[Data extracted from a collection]
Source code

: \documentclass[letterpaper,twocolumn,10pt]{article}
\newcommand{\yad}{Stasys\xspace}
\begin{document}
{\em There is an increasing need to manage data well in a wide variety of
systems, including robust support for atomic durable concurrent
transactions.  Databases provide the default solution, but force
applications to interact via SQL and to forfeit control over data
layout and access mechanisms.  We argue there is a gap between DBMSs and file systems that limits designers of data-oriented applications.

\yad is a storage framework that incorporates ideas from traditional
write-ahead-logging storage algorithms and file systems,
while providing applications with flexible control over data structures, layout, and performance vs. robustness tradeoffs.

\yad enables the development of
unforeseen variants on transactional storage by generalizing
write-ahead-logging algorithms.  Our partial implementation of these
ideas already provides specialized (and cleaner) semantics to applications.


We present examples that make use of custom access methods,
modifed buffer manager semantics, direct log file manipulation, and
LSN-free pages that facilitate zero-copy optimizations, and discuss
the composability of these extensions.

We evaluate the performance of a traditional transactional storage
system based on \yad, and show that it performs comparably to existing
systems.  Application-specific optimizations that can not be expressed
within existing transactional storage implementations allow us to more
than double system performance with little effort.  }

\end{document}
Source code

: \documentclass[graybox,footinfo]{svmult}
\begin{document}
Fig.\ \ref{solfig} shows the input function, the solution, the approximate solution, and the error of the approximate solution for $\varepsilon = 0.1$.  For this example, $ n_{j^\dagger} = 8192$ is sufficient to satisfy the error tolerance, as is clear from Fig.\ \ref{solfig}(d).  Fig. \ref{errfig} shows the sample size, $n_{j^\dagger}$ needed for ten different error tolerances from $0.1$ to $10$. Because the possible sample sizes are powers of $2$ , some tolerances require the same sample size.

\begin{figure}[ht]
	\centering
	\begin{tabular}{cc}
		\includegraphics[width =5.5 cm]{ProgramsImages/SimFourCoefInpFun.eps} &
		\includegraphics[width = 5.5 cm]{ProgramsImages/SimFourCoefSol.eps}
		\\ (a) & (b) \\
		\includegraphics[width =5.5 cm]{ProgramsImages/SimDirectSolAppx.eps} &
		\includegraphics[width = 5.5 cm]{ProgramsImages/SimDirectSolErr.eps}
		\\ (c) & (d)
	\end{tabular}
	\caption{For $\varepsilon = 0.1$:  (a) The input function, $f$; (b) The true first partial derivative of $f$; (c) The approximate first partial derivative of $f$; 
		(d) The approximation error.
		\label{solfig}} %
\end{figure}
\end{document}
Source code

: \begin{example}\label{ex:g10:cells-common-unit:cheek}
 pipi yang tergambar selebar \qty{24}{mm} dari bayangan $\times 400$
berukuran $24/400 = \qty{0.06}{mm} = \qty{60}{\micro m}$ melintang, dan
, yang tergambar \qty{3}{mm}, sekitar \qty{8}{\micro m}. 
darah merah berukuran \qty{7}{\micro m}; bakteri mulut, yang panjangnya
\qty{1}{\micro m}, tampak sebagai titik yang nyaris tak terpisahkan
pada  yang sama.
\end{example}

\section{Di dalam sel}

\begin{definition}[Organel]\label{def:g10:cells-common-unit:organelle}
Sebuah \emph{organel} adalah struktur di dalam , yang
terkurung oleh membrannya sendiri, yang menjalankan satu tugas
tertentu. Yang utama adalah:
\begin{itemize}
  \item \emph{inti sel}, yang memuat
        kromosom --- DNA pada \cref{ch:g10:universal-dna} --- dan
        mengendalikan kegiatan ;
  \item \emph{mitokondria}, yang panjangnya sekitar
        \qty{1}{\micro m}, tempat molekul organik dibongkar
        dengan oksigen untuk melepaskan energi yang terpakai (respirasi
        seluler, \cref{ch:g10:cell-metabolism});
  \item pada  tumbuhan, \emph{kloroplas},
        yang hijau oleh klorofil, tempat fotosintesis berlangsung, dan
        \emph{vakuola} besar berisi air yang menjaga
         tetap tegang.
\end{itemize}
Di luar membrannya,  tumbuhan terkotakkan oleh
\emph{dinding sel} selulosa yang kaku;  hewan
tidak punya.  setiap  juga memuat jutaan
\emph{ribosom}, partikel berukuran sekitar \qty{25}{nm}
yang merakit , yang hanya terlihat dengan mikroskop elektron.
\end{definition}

## Activity
Restate exactly the records above from their first line through the line that holds "while providing applications", please, including both and leaving out all others.

## Answer box
Source code

: \documentclass[letterpaper,twocolumn,10pt]{article}
\newcommand{\yad}{Stasys\xspace}
\begin{document}
{\em There is an increasing need to manage data well in a wide variety of
systems, including robust support for atomic durable concurrent
transactions.  Databases provide the default solution, but force
applications to interact via SQL and to forfeit control over data
layout and access mechanisms.  We argue there is a gap between DBMSs and file systems that limits designers of data-oriented applications.

\yad is a storage framework that incorporates ideas from traditional
write-ahead-logging storage algorithms and file systems,
while providing applications with flexible control over data structures, layout, and performance vs. robustness tradeoffs.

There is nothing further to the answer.